= WHAT TO DO =
Starting with the first line below, extract each line through the one that contains "1. **感觉运动阶段（0-2岁）**：", inclusive, excluding pictures.
━━━━━━━━━━━━━━━━━━━━━━━━━━━━━━
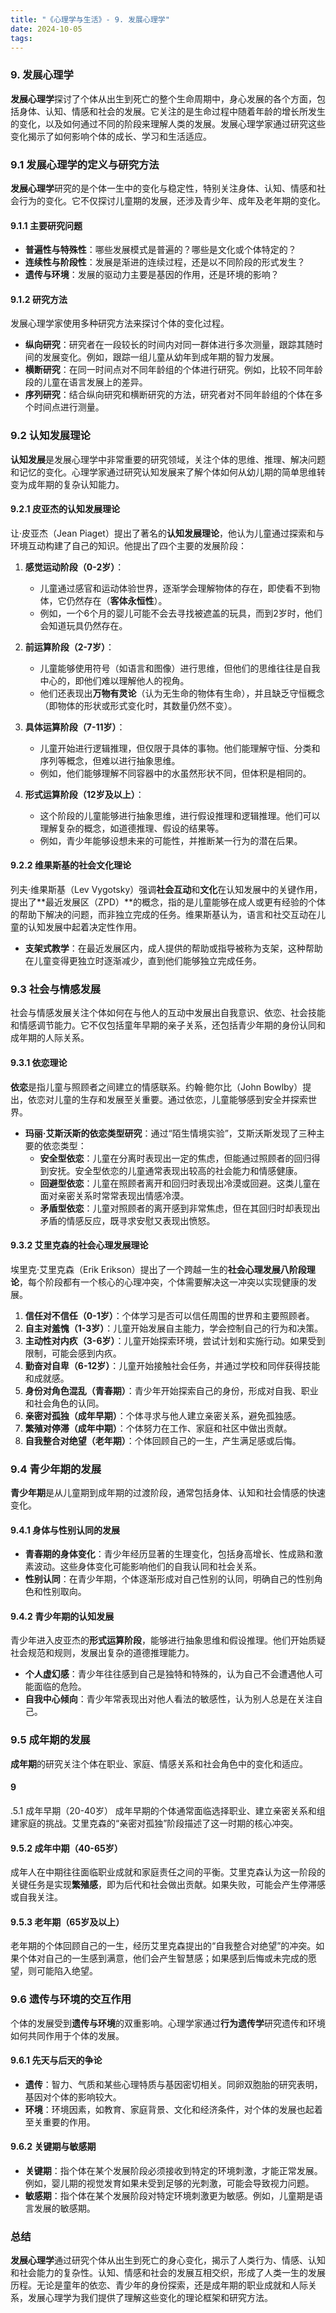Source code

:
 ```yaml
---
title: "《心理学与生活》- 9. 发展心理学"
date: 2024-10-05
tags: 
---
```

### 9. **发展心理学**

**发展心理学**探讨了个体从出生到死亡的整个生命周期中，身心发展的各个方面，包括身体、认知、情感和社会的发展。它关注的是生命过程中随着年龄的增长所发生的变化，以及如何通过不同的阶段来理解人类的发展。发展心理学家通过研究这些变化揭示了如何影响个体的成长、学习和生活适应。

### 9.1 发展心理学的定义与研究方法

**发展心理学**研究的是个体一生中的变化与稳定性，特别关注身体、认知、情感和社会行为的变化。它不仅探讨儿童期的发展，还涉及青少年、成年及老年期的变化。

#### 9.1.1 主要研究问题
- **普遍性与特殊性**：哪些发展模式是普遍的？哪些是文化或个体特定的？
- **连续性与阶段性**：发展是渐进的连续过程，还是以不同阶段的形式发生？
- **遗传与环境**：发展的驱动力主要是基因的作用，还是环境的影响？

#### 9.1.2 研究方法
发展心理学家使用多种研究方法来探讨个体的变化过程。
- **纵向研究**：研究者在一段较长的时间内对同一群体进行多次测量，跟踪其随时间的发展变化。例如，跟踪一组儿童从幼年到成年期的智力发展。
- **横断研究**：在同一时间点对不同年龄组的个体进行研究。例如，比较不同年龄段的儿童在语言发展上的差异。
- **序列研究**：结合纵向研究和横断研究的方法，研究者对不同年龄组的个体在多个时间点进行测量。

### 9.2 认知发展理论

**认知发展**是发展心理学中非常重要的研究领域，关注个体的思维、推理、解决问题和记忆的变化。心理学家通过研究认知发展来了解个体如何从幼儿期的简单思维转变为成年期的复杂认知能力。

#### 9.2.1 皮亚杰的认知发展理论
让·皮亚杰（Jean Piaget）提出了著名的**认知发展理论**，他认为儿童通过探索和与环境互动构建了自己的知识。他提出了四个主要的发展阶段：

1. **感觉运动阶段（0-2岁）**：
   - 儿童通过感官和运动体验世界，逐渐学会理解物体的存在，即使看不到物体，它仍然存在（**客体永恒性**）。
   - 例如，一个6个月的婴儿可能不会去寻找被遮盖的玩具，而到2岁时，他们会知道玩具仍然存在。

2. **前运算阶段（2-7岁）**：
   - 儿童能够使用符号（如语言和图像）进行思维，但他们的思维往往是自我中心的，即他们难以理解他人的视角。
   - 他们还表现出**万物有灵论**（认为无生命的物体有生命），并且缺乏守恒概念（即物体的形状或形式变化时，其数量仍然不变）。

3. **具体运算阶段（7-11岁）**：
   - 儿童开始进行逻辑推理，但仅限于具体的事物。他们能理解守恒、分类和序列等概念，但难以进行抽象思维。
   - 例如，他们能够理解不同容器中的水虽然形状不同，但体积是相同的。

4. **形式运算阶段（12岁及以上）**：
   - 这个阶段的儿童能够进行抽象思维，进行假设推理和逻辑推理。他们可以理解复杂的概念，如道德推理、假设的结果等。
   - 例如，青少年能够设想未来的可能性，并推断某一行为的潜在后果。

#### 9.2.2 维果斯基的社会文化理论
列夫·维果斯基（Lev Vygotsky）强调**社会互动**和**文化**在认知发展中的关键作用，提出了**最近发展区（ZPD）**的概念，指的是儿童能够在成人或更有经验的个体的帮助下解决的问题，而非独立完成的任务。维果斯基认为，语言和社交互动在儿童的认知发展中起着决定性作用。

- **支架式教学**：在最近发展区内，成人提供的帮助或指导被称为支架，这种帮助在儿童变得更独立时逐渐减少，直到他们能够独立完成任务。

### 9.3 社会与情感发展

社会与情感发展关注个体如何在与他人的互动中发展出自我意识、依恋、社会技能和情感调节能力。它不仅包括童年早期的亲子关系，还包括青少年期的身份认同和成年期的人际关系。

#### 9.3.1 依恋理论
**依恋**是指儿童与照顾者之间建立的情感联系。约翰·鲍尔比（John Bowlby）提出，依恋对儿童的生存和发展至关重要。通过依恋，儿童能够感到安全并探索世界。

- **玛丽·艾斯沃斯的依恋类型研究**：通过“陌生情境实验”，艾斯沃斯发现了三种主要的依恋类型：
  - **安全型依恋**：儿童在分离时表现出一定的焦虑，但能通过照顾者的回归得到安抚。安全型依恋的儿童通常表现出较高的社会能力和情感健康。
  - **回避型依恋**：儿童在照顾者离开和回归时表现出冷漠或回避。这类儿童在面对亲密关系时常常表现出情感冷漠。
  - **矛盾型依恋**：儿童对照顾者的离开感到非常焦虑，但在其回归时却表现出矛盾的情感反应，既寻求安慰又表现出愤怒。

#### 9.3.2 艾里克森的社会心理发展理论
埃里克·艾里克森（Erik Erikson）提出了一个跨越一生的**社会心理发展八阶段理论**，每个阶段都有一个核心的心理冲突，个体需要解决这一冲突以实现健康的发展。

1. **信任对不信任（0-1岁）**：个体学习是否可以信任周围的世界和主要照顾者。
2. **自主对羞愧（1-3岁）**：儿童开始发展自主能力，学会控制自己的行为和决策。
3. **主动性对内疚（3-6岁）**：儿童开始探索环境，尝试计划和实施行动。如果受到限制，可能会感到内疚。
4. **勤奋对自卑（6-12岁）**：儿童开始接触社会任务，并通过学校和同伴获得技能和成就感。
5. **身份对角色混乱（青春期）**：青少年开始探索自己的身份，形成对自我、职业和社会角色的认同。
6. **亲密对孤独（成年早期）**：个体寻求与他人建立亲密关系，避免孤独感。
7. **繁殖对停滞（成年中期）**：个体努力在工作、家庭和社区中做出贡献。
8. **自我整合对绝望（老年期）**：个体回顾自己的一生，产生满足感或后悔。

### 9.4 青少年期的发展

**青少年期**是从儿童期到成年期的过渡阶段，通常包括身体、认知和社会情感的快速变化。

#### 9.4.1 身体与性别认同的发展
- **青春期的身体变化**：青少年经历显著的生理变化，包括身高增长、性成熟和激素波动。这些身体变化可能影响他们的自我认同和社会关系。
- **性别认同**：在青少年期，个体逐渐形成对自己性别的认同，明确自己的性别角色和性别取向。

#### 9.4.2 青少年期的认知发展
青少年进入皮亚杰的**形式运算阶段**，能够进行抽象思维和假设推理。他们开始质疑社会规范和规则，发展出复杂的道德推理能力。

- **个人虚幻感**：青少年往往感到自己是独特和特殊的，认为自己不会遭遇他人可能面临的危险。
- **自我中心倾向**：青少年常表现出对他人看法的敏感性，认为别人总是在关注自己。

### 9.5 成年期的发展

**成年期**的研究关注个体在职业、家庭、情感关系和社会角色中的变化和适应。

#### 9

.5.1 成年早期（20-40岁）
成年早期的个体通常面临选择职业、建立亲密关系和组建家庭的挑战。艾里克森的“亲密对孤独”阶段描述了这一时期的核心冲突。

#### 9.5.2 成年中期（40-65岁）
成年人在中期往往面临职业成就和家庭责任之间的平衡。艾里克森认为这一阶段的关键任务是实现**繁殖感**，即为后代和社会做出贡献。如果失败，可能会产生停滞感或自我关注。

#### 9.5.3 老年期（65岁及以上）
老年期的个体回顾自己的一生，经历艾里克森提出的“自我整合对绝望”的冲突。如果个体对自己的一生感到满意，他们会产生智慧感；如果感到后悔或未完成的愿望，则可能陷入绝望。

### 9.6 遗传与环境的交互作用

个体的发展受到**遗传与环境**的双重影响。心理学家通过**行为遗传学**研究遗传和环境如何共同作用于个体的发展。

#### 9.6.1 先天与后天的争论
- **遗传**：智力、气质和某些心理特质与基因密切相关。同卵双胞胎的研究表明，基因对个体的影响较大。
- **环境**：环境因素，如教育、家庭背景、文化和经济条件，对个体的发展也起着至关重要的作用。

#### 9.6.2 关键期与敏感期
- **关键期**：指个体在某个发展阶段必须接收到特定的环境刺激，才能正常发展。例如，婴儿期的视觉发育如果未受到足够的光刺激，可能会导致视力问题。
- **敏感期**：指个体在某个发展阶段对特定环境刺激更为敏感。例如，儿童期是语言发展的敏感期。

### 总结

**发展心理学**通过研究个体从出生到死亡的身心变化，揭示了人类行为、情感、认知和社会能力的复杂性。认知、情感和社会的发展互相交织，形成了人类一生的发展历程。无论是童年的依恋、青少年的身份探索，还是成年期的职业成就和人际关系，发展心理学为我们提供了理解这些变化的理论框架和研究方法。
━━━━━━━━━━━━━━━━━━━━━━━━━━━━━━
= OUTPUT =
Source code

:
 ```yaml
---
title: "《心理学与生活》- 9. 发展心理学"
date: 2024-10-05
tags: 
---
```

### 9. **发展心理学**

**发展心理学**探讨了个体从出生到死亡的整个生命周期中，身心发展的各个方面，包括身体、认知、情感和社会的发展。它关注的是生命过程中随着年龄的增长所发生的变化，以及如何通过不同的阶段来理解人类的发展。发展心理学家通过研究这些变化揭示了如何影响个体的成长、学习和生活适应。

### 9.1 发展心理学的定义与研究方法

**发展心理学**研究的是个体一生中的变化与稳定性，特别关注身体、认知、情感和社会行为的变化。它不仅探讨儿童期的发展，还涉及青少年、成年及老年期的变化。

#### 9.1.1 主要研究问题
- **普遍性与特殊性**：哪些发展模式是普遍的？哪些是文化或个体特定的？
- **连续性与阶段性**：发展是渐进的连续过程，还是以不同阶段的形式发生？
- **遗传与环境**：发展的驱动力主要是基因的作用，还是环境的影响？

#### 9.1.2 研究方法
发展心理学家使用多种研究方法来探讨个体的变化过程。
- **纵向研究**：研究者在一段较长的时间内对同一群体进行多次测量，跟踪其随时间的发展变化。例如，跟踪一组儿童从幼年到成年期的智力发展。
- **横断研究**：在同一时间点对不同年龄组的个体进行研究。例如，比较不同年龄段的儿童在语言发展上的差异。
- **序列研究**：结合纵向研究和横断研究的方法，研究者对不同年龄组的个体在多个时间点进行测量。

### 9.2 认知发展理论

**认知发展**是发展心理学中非常重要的研究领域，关注个体的思维、推理、解决问题和记忆的变化。心理学家通过研究认知发展来了解个体如何从幼儿期的简单思维转变为成年期的复杂认知能力。

#### 9.2.1 皮亚杰的认知发展理论
让·皮亚杰（Jean Piaget）提出了著名的**认知发展理论**，他认为儿童通过探索和与环境互动构建了自己的知识。他提出了四个主要的发展阶段：

1. **感觉运动阶段（0-2岁）**：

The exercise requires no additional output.